ASSIGNED TASK
Set each record down exactly, excluding all images.

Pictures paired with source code
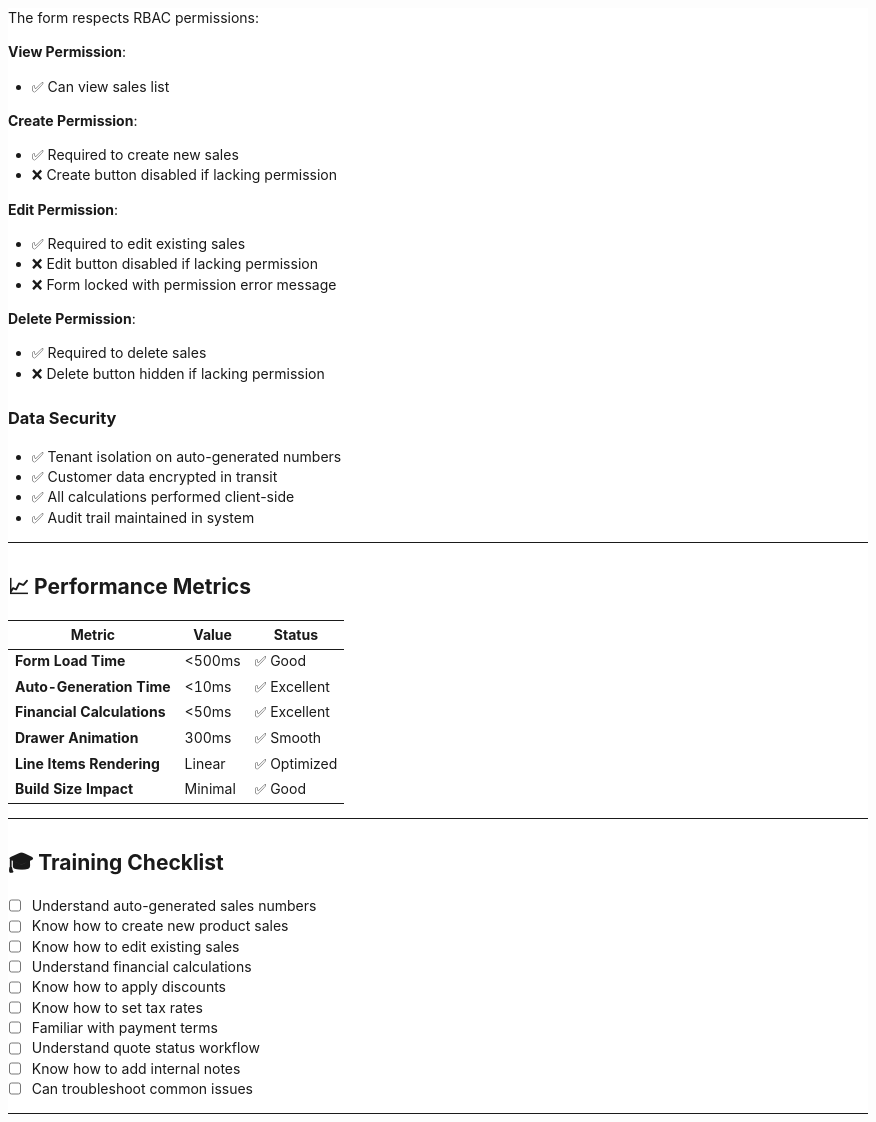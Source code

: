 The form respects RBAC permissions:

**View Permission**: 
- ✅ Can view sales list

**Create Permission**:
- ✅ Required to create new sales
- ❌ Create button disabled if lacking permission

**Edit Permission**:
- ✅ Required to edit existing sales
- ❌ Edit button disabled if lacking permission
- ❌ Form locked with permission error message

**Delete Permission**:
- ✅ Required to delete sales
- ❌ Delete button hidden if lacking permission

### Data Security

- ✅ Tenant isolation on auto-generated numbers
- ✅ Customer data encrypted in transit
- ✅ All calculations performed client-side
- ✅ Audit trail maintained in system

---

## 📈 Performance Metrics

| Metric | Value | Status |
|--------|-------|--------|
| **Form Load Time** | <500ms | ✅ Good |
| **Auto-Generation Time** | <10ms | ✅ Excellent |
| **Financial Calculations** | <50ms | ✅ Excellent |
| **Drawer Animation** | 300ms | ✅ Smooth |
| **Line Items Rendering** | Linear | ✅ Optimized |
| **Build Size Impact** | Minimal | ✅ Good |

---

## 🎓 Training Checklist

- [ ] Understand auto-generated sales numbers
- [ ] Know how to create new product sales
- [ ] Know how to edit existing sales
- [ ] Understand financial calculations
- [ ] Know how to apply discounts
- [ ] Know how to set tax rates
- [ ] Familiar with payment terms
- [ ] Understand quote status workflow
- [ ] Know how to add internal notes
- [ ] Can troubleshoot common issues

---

EXERCISE RESPONSE
Source code

: The form respects RBAC permissions:

**View Permission**: 
- ✅ Can view sales list

**Create Permission**:
- ✅ Required to create new sales
- ❌ Create button disabled if lacking permission

**Edit Permission**:
- ✅ Required to edit existing sales
- ❌ Edit button disabled if lacking permission
- ❌ Form locked with permission error message

**Delete Permission**:
- ✅ Required to delete sales
- ❌ Delete button hidden if lacking permission

### Data Security

- ✅ Tenant isolation on auto-generated numbers
- ✅ Customer data encrypted in transit
- ✅ All calculations performed client-side
- ✅ Audit trail maintained in system

---

## 📈 Performance Metrics

| Metric | Value | Status |
|--------|-------|--------|
| **Form Load Time** | <500ms | ✅ Good |
| **Auto-Generation Time** | <10ms | ✅ Excellent |
| **Financial Calculations** | <50ms | ✅ Excellent |
| **Drawer Animation** | 300ms | ✅ Smooth |
| **Line Items Rendering** | Linear | ✅ Optimized |
| **Build Size Impact** | Minimal | ✅ Good |

---

## 🎓 Training Checklist

- [ ] Understand auto-generated sales numbers
- [ ] Know how to create new product sales
- [ ] Know how to edit existing sales
- [ ] Understand financial calculations
- [ ] Know how to apply discounts
- [ ] Know how to set tax rates
- [ ] Familiar with payment terms
- [ ] Understand quote status workflow
- [ ] Know how to add internal notes
- [ ] Can troubleshoot common issues

---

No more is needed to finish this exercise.